Em meus pensamentos passavam flashes com imagens do Pedro e da Marília, sentados em tal banquinho, mas foram interrompidos quando Ivy me perguntou.

_. Como foi a excursão? Marília deve ter lhe contado.

Nesse momento encontrei as possíveis respostas para cumplicidade entre o Pedro e Marília, estávamos em dezembro e a escola planejara uma excursão para Porto Seguro na Bahia.

Ivy e eu não participamos, ela por não ter estrutura emocional para suportar a frieza do Pedro, eu por motivos familiares, assim passamos o final do ano colhendo frutas silvestres nas redondezas próximas às comunidades ribeirinhas que compõe graciosamente aquela região.

A verdade era que não tinha nenhuma informação para passar para Ivy sobre a excursão, pois a Marília desde então se afastara de mim.

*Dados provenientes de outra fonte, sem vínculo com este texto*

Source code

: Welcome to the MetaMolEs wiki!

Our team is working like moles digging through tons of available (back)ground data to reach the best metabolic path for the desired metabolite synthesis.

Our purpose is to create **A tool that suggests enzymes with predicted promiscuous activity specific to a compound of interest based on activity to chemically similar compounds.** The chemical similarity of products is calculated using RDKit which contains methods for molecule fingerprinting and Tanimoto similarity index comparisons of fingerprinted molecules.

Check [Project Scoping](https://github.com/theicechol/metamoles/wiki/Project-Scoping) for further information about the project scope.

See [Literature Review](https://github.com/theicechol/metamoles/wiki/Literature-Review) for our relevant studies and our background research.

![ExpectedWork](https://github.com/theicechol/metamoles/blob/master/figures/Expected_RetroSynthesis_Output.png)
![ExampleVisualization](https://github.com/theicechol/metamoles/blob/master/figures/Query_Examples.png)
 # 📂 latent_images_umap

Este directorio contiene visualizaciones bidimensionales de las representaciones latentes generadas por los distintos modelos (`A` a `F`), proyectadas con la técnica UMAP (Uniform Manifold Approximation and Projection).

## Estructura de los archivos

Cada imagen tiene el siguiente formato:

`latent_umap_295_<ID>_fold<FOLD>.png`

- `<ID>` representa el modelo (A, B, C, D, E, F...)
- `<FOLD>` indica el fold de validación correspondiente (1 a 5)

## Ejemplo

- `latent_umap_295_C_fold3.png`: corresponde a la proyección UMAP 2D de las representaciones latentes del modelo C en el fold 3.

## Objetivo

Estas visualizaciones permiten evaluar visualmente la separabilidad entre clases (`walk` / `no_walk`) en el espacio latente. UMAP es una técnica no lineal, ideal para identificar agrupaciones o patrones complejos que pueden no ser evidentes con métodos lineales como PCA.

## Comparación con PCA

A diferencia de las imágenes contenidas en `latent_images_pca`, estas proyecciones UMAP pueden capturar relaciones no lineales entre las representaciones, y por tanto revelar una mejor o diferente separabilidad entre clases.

E esse comportamento fazia agora muito sentido, provavelmente durante a viagem houve uma determinada aproximação maior entre ela e o Pedro, em resposta falei.

_. Não conversei nada com ela, referente ao passeio.

 .

Naquela noite Marília foi até a minha casa, procurou saber das intenções da minha amiga Ivy em relação ao Pedro e foi com um sorriso iluminado que relatou os momentos que tiveram em Porto Seguro, a forma como se identificaram, a gentileza do Pedro e concluiu:

_. Me preocupo com os sentimentos da Ivy, não quero magoar ninguém.

Percebi que Marília estava sendo sincera, não tinha culpados, só vítimas das circunstâncias e dos corações, assim como também, eu estava ciente da paixão que a Ivy ainda sentia, mas não me vi no direito de expor as emoções de minha amiga diante da sua possível rival, de forma que lhe respondi.

_. Se você diz que o Pedro não pensa em voltar para ela, tais sentimentos da Ivy já não fazem mais sentido.

 Depois dessa conversa não tocamos mais no assunto e preferir, deixar que Ivy descobrisse por si mesma, o que estava acontecendo, pois tinha certeza que a concretização do novo casal seria uma questão de tempo.

E foi através de um olhar que tudo veio à tona, Ivy e eu saíamos de um mercadinho quando avistamos o Pedro parado como uma estátua observando Marília, que entrava na caminhonete repleta de frutas e hortaliças de seu pai, o Sr. Alceu, homem alto e magrelo que costumava usar sempre um chapéu marrom com abas estreitas, ao vender seus produtos, a filha o acompanhava.

Marília acenou para o Pedro de forma carinhosa e ele só se moveu depois que a caminhonete sumiu na curva da esquina.

Ivy levou alguns minutos para me encarar e quando conseguiu, os seus olhos estavam marejados, fiquei sem reação, apenas permiti que ela derramasse toda a sua frustração.

_. Apenas um mês que estamos afastados, para quem dizia tão apaixonado por mim, já está interessado em outra!

Tentando equilibrar a situação, comentei:

_. Você o deixou!

_. Mas nunca deixei de pensar nele e se ele realmente me entendesse, saberia que eu o esperava.

Com o passar dos dias, Pedro e Marília foram se unindo, aparentemente era ele que fazia de tudo para se aproximar, assim os sentimentos dos dois foram criando forma para concretizar o que antes era só especulações.

Ivy embora destruída não deixava transparecer as lágrimas que derramava secretamente em seu quarto.

 Agia naturalmente com Marília e até mesmo com o Pedro, mesmo que o seu coração estivesse gritando de tanto dor, afinal ela se corroía na falta de um esclarecimento final por parte dele.

Determinada em não mendigar nenhum tipo de compaixão, Ivy suportou a felicidade que Pedro demonstrava ter ao lado de Marília.